DATA FOR THE TASK –
====

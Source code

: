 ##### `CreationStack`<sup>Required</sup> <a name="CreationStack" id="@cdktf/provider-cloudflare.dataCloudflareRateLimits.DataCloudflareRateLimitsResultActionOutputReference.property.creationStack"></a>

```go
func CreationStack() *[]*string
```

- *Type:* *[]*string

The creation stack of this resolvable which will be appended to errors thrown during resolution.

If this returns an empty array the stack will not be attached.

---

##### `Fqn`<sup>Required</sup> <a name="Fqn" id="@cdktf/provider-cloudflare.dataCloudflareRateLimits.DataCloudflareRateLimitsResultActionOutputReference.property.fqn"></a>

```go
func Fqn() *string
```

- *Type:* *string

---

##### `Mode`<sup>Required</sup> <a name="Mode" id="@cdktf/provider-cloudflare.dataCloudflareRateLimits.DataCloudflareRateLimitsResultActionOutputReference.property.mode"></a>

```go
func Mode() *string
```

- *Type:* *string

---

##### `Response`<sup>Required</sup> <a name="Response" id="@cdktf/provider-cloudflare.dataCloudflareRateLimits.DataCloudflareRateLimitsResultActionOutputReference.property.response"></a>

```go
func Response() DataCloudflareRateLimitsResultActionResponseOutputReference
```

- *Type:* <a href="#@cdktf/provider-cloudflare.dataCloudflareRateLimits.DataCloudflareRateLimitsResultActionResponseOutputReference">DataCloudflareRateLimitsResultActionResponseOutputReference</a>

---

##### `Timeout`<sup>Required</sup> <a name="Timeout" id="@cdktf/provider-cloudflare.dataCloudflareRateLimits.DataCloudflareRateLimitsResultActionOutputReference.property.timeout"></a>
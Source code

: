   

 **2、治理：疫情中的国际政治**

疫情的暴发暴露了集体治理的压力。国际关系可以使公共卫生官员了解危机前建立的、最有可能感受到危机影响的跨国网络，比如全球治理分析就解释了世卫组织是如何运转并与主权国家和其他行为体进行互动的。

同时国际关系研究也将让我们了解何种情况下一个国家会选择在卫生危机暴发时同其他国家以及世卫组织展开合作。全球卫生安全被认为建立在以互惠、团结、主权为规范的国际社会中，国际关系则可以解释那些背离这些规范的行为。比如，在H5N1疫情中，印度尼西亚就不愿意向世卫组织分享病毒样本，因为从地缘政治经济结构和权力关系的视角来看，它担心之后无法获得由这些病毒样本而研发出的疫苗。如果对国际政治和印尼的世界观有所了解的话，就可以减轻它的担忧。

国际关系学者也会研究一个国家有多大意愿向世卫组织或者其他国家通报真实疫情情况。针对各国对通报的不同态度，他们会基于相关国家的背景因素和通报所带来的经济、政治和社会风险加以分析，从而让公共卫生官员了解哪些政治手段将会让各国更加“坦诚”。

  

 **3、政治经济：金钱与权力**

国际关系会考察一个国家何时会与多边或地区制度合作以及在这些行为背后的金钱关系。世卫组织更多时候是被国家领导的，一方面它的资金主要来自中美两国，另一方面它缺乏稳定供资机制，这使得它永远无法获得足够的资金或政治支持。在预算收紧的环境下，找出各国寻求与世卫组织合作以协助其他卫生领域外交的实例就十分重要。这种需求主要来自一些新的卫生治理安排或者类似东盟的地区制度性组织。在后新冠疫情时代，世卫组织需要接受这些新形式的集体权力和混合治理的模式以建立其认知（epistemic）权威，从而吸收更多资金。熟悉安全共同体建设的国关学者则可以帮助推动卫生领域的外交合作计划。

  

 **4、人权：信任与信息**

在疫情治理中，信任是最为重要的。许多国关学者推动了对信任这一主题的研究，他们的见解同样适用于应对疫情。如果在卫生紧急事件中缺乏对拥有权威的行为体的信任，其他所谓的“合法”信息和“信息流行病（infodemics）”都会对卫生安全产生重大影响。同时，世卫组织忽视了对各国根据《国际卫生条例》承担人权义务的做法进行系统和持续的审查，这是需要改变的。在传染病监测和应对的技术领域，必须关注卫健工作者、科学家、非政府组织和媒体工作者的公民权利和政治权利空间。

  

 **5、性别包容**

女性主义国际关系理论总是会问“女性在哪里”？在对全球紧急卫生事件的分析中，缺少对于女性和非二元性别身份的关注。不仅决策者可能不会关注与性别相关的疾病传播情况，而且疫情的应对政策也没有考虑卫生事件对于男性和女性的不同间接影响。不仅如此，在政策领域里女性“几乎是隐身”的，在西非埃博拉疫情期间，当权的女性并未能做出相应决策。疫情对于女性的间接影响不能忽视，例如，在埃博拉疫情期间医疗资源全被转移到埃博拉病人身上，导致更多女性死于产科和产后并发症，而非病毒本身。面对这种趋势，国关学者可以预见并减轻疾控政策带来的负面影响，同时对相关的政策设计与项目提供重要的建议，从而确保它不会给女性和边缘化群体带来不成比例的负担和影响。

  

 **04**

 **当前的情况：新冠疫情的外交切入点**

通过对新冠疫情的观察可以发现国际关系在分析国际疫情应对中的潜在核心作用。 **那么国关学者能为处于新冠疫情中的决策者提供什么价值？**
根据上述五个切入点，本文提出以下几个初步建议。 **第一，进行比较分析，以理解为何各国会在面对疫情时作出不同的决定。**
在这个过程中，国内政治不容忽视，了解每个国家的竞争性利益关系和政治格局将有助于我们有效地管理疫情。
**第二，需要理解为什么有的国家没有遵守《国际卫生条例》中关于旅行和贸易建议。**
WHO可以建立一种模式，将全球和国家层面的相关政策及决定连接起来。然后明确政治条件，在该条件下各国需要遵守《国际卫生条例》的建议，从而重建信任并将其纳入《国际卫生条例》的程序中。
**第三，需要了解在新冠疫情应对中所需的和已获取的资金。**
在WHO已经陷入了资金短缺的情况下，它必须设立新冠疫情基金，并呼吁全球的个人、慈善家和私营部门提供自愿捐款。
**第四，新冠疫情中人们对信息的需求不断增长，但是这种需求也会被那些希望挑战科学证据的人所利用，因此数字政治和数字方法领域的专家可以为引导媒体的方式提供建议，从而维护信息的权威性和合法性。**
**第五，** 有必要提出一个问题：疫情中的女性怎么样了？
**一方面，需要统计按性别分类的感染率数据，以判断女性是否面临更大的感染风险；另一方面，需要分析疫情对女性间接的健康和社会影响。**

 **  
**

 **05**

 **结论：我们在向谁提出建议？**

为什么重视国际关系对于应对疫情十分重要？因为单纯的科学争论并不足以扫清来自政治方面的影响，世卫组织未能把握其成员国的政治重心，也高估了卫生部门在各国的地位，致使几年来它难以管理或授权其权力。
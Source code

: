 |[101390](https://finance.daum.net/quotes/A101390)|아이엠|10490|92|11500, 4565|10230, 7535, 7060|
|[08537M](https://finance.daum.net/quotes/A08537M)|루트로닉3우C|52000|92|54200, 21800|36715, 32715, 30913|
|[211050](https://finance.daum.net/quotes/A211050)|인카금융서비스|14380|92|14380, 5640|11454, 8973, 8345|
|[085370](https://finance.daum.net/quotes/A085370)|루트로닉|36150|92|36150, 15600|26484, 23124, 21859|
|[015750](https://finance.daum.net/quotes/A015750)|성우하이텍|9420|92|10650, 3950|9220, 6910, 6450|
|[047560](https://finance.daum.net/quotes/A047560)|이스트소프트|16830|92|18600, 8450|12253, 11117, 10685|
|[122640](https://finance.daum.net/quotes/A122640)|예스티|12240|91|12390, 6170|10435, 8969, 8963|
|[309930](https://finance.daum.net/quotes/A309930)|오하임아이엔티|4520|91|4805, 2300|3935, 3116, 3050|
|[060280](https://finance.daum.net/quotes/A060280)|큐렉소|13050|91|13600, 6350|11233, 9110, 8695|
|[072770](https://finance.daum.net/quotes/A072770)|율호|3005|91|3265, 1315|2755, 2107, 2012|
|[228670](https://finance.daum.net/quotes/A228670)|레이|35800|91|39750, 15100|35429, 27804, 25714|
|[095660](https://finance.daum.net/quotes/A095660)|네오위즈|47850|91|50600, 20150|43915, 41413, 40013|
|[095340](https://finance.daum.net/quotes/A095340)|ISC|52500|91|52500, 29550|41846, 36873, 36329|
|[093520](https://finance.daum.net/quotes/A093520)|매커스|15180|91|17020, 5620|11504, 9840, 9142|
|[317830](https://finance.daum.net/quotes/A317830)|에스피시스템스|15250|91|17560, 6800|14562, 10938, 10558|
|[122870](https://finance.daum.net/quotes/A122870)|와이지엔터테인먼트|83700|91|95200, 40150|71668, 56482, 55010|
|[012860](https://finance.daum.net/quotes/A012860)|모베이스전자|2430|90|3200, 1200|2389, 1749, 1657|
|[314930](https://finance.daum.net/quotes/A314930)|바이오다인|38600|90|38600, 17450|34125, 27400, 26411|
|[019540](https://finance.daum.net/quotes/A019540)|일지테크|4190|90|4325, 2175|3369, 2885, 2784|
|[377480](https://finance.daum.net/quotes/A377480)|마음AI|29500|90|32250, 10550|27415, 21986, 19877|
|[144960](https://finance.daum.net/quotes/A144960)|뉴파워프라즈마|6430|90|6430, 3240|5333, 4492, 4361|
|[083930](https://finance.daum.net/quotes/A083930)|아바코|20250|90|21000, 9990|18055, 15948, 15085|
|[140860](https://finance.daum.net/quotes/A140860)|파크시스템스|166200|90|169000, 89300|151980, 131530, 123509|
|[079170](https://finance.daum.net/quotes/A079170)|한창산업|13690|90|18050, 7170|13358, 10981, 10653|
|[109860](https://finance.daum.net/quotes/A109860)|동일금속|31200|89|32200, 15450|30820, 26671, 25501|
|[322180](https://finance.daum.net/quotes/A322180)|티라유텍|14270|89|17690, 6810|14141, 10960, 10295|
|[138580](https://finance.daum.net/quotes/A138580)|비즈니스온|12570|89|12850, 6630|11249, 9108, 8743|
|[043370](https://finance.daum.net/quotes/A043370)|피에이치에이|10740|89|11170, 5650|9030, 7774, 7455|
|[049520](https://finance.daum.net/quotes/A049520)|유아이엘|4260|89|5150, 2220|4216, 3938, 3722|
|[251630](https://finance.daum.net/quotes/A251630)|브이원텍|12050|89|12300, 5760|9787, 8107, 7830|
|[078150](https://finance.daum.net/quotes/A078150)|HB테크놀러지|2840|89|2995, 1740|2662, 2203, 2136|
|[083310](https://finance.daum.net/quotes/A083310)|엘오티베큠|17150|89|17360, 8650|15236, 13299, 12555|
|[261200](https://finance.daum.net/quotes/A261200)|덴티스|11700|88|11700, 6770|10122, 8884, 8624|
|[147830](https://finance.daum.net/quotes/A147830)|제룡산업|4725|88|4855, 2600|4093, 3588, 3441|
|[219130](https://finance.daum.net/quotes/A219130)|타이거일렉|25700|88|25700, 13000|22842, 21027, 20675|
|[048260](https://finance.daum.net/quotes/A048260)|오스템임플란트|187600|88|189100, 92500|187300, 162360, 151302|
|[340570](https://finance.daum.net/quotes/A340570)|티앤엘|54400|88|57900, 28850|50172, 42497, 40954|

====

TASK ITEM – Would you copy out exactly the lines above that start at the one containing "6170|10435, 8969, 8963|" and end at the one containing "1315|2755, 2107, 2012|", inclusive?

YOUR RESPONSE –
|[122640](https://finance.daum.net/quotes/A122640)|예스티|12240|91|12390, 6170|10435, 8969, 8963|
|[309930](https://finance.daum.net/quotes/A309930)|오하임아이엔티|4520|91|4805, 2300|3935, 3116, 3050|
|[060280](https://finance.daum.net/quotes/A060280)|큐렉소|13050|91|13600, 6350|11233, 9110, 8695|
|[072770](https://finance.daum.net/quotes/A072770)|율호|3005|91|3265, 1315|2755, 2107, 2012|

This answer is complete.